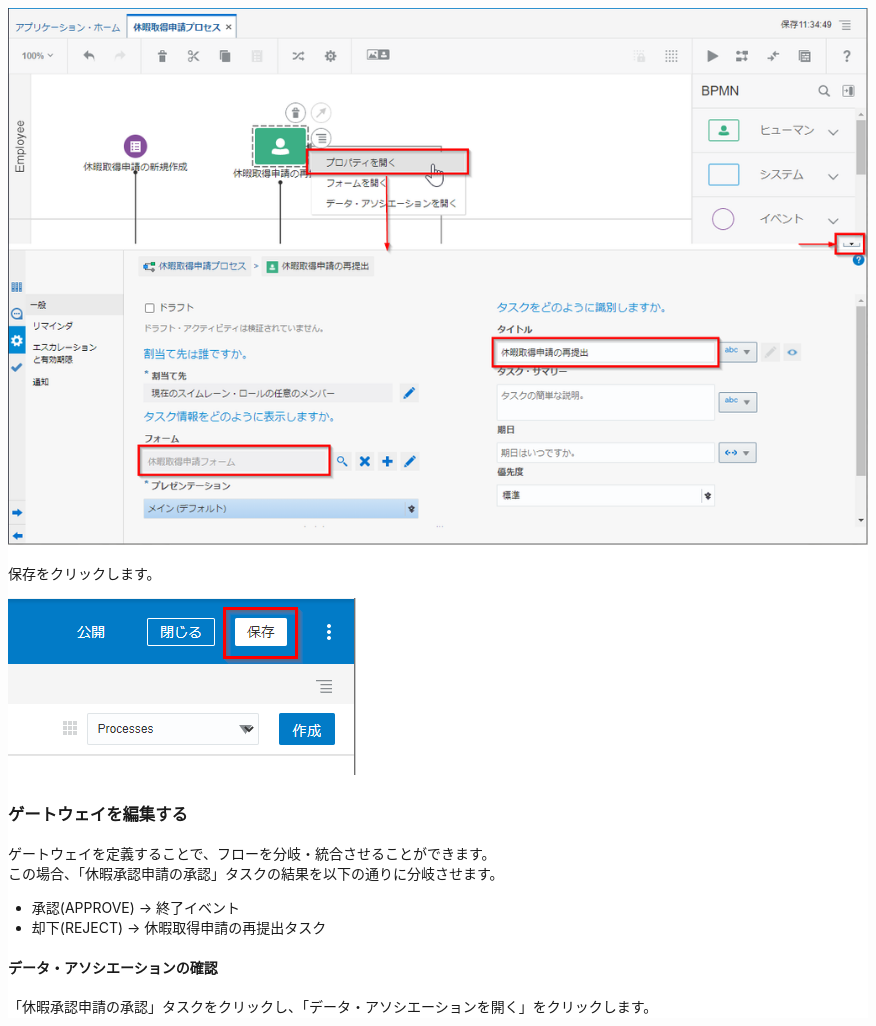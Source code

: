 ![](064.png)

保存をクリックします。

![](065.png)

### ゲートウェイを編集する   
ゲートウェイを定義することで、フローを分岐・統合させることができます。   
この場合、「休暇承認申請の承認」タスクの結果を以下の通りに分岐させます。
- 承認(APPROVE) → 終了イベント   
- 却下(REJECT) → 休暇取得申請の再提出タスク   

#### データ・アソシエーションの確認

「休暇承認申請の承認」タスクをクリックし、「データ・アソシエーションを開く」をクリックします。
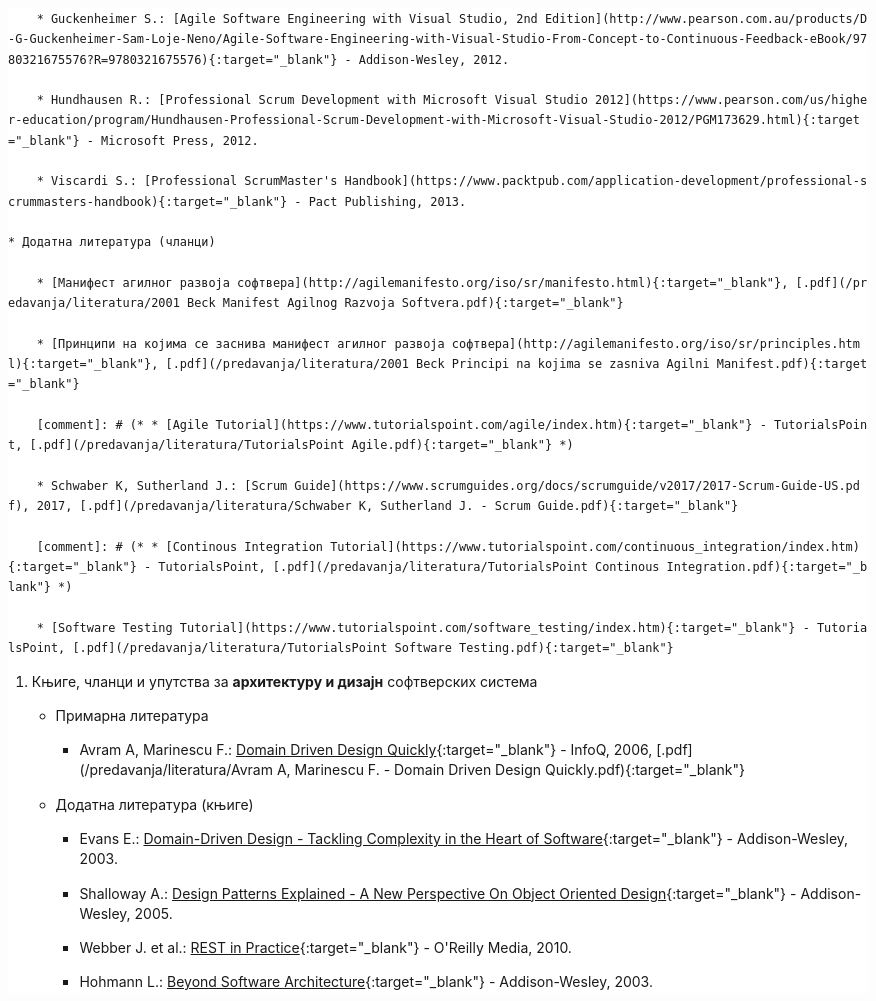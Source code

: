         * Guckenheimer S.: [Agile Software Engineering with Visual Studio, 2nd Edition](http://www.pearson.com.au/products/D-G-Guckenheimer-Sam-Loje-Neno/Agile-Software-Engineering-with-Visual-Studio-From-Concept-to-Continuous-Feedback-eBook/9780321675576?R=9780321675576){:target="_blank"} - Addison-Wesley, 2012.

        * Hundhausen R.: [Professional Scrum Development with Microsoft Visual Studio 2012](https://www.pearson.com/us/higher-education/program/Hundhausen-Professional-Scrum-Development-with-Microsoft-Visual-Studio-2012/PGM173629.html){:target="_blank"} - Microsoft Press, 2012.

        * Viscardi S.: [Professional ScrumMaster's Handbook](https://www.packtpub.com/application-development/professional-scrummasters-handbook){:target="_blank"} - Pact Publishing, 2013.

    * Додатна литература (чланци)

        * [Манифест агилног развоја софтвера](http://agilemanifesto.org/iso/sr/manifesto.html){:target="_blank"}, [.pdf](/predavanja/literatura/2001 Beck Manifest Agilnog Razvoja Softvera.pdf){:target="_blank"}

        * [Принципи на којима се заснива манифест агилног развоја софтвера](http://agilemanifesto.org/iso/sr/principles.html){:target="_blank"}, [.pdf](/predavanja/literatura/2001 Beck Principi na kojima se zasniva Agilni Manifest.pdf){:target="_blank"}

        [comment]: # (* * [Agile Tutorial](https://www.tutorialspoint.com/agile/index.htm){:target="_blank"} - TutorialsPoint, [.pdf](/predavanja/literatura/TutorialsPoint Agile.pdf){:target="_blank"} *)

        * Schwaber K, Sutherland J.: [Scrum Guide](https://www.scrumguides.org/docs/scrumguide/v2017/2017-Scrum-Guide-US.pdf), 2017, [.pdf](/predavanja/literatura/Schwaber K, Sutherland J. - Scrum Guide.pdf){:target="_blank"}

        [comment]: # (* * [Continous Integration Tutorial](https://www.tutorialspoint.com/continuous_integration/index.htm){:target="_blank"} - TutorialsPoint, [.pdf](/predavanja/literatura/TutorialsPoint Continous Integration.pdf){:target="_blank"} *)

        * [Software Testing Tutorial](https://www.tutorialspoint.com/software_testing/index.htm){:target="_blank"} - TutorialsPoint, [.pdf](/predavanja/literatura/TutorialsPoint Software Testing.pdf){:target="_blank"}

1. Књиге, чланци и упутства за **архитектуру и дизајн** софтверских система

    * Примарна литература

        * Avram A, Marinescu F.: [Domain Driven Design Quickly](https://www.infoq.com/minibooks/domain-driven-design-quickly){:target="_blank"} - InfoQ, 2006, [.pdf](/predavanja/literatura/Avram A, Marinescu F. - Domain Driven Design Quickly.pdf){:target="_blank"}

    * Додатна литература (књиге)

        * Evans E.: [Domain-Driven Design - Tackling Complexity in the Heart of Software](http://dddcommunity.org/book/evans_2003/){:target="_blank"} - Addison-Wesley, 2003.

        * Shalloway A.: [Design Patterns Explained - A New Perspective On Object Oriented Design](https://www.pearson.com/us/higher-education/program/Shalloway-Design-Patterns-Explained-A-New-Perspective-on-Object-Oriented-Design-2nd-Edition/PGM213720.html){:target="_blank"} - Addison-Wesley, 2005.

        * Webber J. et al.: [REST in Practice](http://shop.oreilly.com/product/9780596805838.do){:target="_blank"} - O'Reilly Media, 2010.

        * Hohmann L.: [Beyond Software Architecture](https://martinfowler.com/books/hohmann.html){:target="_blank"} - Addison-Wesley, 2003.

══════

EXERCISE INSTRUCTIONS: Working from the entries above, find every line in which the word "休暇承認申請の承認" occurs and copy it.

OUTPUT OF THE TASK:
この場合、「休暇承認申請の承認」タスクの結果を以下の通りに分岐させます。
「休暇承認申請の承認」タスクをクリックし、「データ・アソシエーションを開く」をクリックします。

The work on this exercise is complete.